Tags: El Salvador, geohazards, landslides, natural hazards, San Salvador
San Salvador volcano, El Salvador, with the city of San Salvador in the foreground. Picture by Rick Wunderman, 1999 (Smithsonian Institution). [source]
When we think of the hazards presented by volcanoes, eruptions naturally come to mind: but volcanoes don’t have to erupt to be lethal. San Salvador volcano (or Quetzaltepec) in El Salvador, a complex compound volcano with a summit elevation of 1893 metres has a long history of violent eruptions, but has not erupted since 1917. The capital city of El Salvador, also called San Salvador, stands at the foot of the volcano, and as it has grown it has encroached increasingly upon the volcano’s slopes. As a result, any eruption of San Salvador volcano would have very serious consequences. Even without eruptions, however, the instability of the volcano’s slopes presents the city with another serious hazard: landslides.

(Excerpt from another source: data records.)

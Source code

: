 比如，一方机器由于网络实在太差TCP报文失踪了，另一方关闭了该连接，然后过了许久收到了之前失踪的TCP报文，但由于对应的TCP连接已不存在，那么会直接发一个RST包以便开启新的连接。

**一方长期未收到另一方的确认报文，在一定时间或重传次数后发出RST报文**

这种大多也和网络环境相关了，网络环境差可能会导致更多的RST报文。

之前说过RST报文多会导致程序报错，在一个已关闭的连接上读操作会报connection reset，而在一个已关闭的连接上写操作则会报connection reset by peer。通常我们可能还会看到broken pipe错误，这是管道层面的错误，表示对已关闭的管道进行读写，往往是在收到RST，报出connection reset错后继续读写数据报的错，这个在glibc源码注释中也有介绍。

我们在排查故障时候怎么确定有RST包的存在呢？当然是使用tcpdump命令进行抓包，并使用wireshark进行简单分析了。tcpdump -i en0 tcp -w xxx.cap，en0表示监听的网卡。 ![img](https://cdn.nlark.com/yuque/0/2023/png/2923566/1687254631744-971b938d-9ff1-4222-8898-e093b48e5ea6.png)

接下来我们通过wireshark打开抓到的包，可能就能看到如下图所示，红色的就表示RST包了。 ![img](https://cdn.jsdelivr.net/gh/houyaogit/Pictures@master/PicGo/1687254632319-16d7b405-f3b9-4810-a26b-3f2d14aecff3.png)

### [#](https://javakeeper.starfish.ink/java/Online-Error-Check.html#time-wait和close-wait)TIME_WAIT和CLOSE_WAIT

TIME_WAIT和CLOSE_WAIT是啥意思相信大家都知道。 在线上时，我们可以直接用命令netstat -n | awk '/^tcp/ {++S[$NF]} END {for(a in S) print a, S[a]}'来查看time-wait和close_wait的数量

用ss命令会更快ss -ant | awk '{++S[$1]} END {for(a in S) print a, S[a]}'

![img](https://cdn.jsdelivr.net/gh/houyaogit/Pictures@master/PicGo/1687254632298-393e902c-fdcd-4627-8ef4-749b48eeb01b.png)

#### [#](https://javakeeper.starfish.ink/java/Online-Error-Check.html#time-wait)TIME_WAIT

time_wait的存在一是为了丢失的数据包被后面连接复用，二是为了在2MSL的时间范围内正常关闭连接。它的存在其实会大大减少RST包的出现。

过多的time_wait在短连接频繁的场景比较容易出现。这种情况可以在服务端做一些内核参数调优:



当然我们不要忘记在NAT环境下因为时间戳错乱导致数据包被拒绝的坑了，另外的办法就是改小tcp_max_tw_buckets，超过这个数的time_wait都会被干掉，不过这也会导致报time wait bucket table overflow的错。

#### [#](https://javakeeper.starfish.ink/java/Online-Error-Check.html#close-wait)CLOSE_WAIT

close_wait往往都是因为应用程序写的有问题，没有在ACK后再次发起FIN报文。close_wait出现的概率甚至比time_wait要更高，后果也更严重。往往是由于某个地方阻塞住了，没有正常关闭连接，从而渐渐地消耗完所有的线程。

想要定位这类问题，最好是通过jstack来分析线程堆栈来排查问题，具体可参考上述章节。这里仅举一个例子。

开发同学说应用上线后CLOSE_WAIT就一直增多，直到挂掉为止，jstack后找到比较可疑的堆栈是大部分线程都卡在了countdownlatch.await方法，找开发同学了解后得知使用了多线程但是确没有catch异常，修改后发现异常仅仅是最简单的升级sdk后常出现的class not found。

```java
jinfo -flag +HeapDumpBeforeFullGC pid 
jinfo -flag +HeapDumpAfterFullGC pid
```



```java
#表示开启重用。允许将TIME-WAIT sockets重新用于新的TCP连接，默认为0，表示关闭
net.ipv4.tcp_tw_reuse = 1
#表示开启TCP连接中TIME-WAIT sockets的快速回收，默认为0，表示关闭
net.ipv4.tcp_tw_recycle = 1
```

The Salvadorean newspaper Diario Co Latino reports this week that community leaders from around San Salvador are calling on the government to recognize the hazard posed by volcanic landslides and declare a state of emergency for the area north-east of the volcano, between San Salvador and San Vicente volcanoes. They recall that a 1934 landslide from the latter volcano killed an unknown number of people in the village of Tepetitan, and that in 1982 heavy rainfall triggered a landslide on the flanks of San Salvador’s El Pichaco peak (on the right in the picture above) which descended more than 4 kilometres from its source and swept into the north-western part of the city, destroying homes and killing 300-500 people. There have been further potentially dangerous landslides in January 2001 and October 2008, when a large landslide took place which could have caused a similar disaster to that of 1982, if the debris flow had not taken a different course during its descent.
With this hazardous history in mind, along with other even deadlier examples of volcanic landslides such as Casita (October 1998, more than 2000 people killed), the concern expressed by the San Salvador community leaders is understandable. They are petitioning the national government for a thorough scientific survey of landslide-prone areas, improved monitoring and mitigation works, and the relocation of communities particularly at risk from landslides.
Piden declarar ‘Estado de Emergencia’ en volcán de San Salvador – Diario Co Latino, 15 April 2009
Global Volcanism Program: San Salvador – summary information for San Salvador (1403-05=)
Global Volcanism Program: San Vicente – summary information for San Vicente (1403-07=)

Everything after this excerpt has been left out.